Тут енот запрыгал и, кажется, даже захлопал в ладоши – мимо них проехал трамвай. Тренькая и светясь изнутри теплом, он встал на остановке неподалеку. Енот, держась левой лапой за его штанину, провожал восторженным взглядом тронувшийся и уходящий вдаль трамвай.

– Вот как. Ворон боишься, – енот тут же заозирался, – а трамваи любишь! – Тони кивнул.

– Покатай его, – нашлась мама.

– Может, он их только со стороны любит. Чисто платонически, – предположил он.

– Покатай и узнаешь. Да! Я рассказала Лелечке о Тони! – мама ликовала.

– И что Лелечка?

– Разумеется, она никогда не признает, что енот лучше игуаны. Но меня не проведешь.

– Понял, Тони? Даже Лелечке это известно.

Енот шел рядом, исполненный покоя и легкого любопытства.

– А что он делает по ночам в кухне? – поинтересовалась мама.

– Сидит и смотрит в окно. Музыку слушает.

– Интересно, – мама посмотрела вперед. – Мне надо в булочную.

– Нам тоже.

Когда они вошли, паренек радостно поприветствовал Тони:

– Отто фон Бисмарк!

– Тони, – поправила мама.

Паренек присмотрелся к еноту и вздохнул.


Расходились они снова с тем, что завтра встречаются и идут подышать.

– Эдак мы ее перевоспитаем, – с большими глазами сообщил он еноту, тот зажмурился.


Ночью снова бабахнула крышка унитаза. Он ругнулся про себя. Забыл напрочь. Енот мягко прошлепал в темную кухню. Вспрыгнул на стул. Потом на стол. Некоторое время слышно больше не было ничего. Снова с фикусом обнимается, предположил он, прикрыв глаза. Потом включилось радио, тихонько замурлыкав что-то не определимое отсюда. Он задремал. Через какое-то время Тони уронил что-то со стола, и радио смолкло. Он подождал, но вместо тихих шагов вдруг услышал, как в кухне открылось окно. Вскочив с постели, он в пару прыжков был на пороге кухни. В окно врывался ледяной ветер со снегом, на улице снова хорошо подморозило. Тони сидел на подоконнике и раскачивался под одному ему слышимую музыку. Удостоверившись, что никаких дальнейших рискованных действий енот не предпринимает, он ретировался под одеяло, решив дать этому любителю свежего воздуха немного времени. В конце концов, Тони в здравом уме, решил он. Всем бы такой.
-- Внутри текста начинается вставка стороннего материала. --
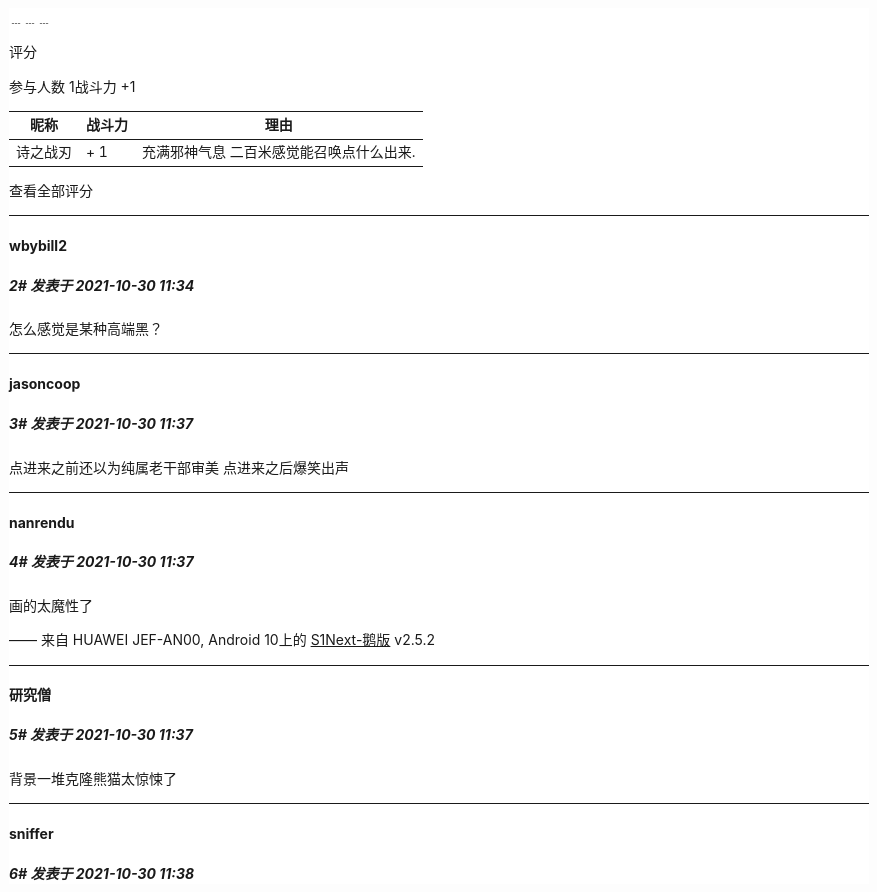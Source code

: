 ﹍﹍﹍

评分


 参与人数 1战斗力 +1

|昵称|战斗力|理由|
|----|---|---|
| 诗之战刃| + 1|充满邪神气息 二百米感觉能召唤点什么出来.|


查看全部评分


*****

####  wbybill2  
##### 2#       发表于 2021-10-30 11:34


怎么感觉是某种高端黑？


*****

####  jasoncoop  
##### 3#       发表于 2021-10-30 11:37


点进来之前还以为纯属老干部审美
点进来之后爆笑出声


*****

####  nanrendu  
##### 4#       发表于 2021-10-30 11:37


画的太魔性了

—— 来自 HUAWEI JEF-AN00, Android 10上的 [S1Next-鹅版](https://github.com/ykrank/S1-Next/releases) v2.5.2


*****

####  研究僧  
##### 5#       发表于 2021-10-30 11:37


背景一堆克隆熊猫太惊悚了


*****

####  sniffer  
##### 6#       发表于 2021-10-30 11:38

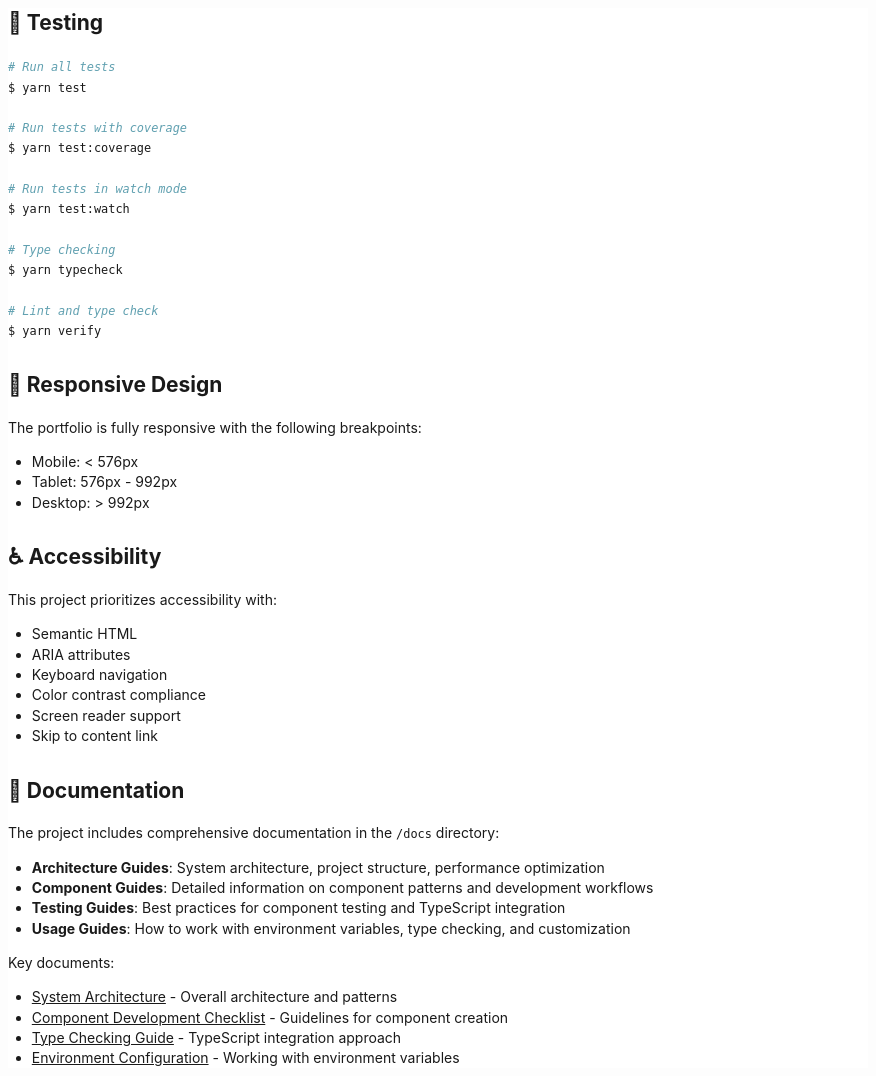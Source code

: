 ## 🧪 Testing

```bash
# Run all tests
$ yarn test

# Run tests with coverage
$ yarn test:coverage

# Run tests in watch mode
$ yarn test:watch

# Type checking
$ yarn typecheck

# Lint and type check
$ yarn verify
```

## 📱 Responsive Design

The portfolio is fully responsive with the following breakpoints:

- Mobile: < 576px
- Tablet: 576px - 992px
- Desktop: > 992px

## ♿ Accessibility

This project prioritizes accessibility with:

- Semantic HTML
- ARIA attributes
- Keyboard navigation
- Color contrast compliance
- Screen reader support
- Skip to content link

## 📖 Documentation

The project includes comprehensive documentation in the `/docs` directory:

- **Architecture Guides**: System architecture, project structure, performance optimization
- **Component Guides**: Detailed information on component patterns and development workflows
- **Testing Guides**: Best practices for component testing and TypeScript integration
- **Usage Guides**: How to work with environment variables, type checking, and customization

Key documents:
- [System Architecture](docs/architecture/system-architecture.md) - Overall architecture and patterns
- [Component Development Checklist](docs/component-development-checklist.md) - Guidelines for component creation
- [Type Checking Guide](docs/guides/type-checking-guide.md) - TypeScript integration approach
- [Environment Configuration](docs/guides/environment-config-guide.md) - Working with environment variables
Когда через четверть часа он стал подумывать о том, чтобы забрать одеяло из-под стола, енот вдруг закрыл окно. И вскоре он услышал тихо цокающие шаги в комнате.

– Ты же заморозишь свой фикус, – подал он голос.

Тони коротко хрюкнул и пошел спать. Наверное, это еноты так иронически хмыкают, решил он и вырубился.


Он занимался своим утренним кофе, оглядываясь то и дело на енота. Тот сидел, как ни в чем не бывало, на своем стуле, глядя в окно. Ноябрь делал вид, что вот теперь уже точно определился, он – зима. Начавшийся ночью снег, основательно все убелив к утру, сыпал теперь уже для проформы, мелкий и редкий. Тони с удовольствием и, ему так казалось, чуть ли ни с гордостью наблюдал за этим легким и прозрачным снегопадом. Как будто это его лап дело. Он налил молока, подогрел, вставил в кружку соломинку и поставил перед енотом на стол. Тони с радостью принялся за дело, улыбаясь ему голубыми глазами снизу вверх.

– Это ночью был разовый эксперимент или ты намерен теперь устраивать регулярные проветривания? – он отпил кофе, блаженство.

Тони смотрел на него, улыбался и тянул свое молоко через соломинку.

– Угу. Поискать что ли одеяло потеплее…

И тут енот кивнул.

– Я маме расскажу! – пригрозил он, и енот отвернулся улыбаться в окно.


– Как это – открыл окно?! Ты меня разыгрываешь. Тони сам открыл окно?!

– Вот именно.

– Да как же это может быть?

– Ну, вот так. Мы недооценивали его богатырскую силу.

Мама оглянулась. Богатырь, чуть поотстав, разглядывал писающую неподалеку собачку в несколько раз меньше него. Когда собачка, под его чутким наблюдением, закончила, она разразилась писклявым лаем в сторону нарушителя ее приватности, и богатырь припустил вперед.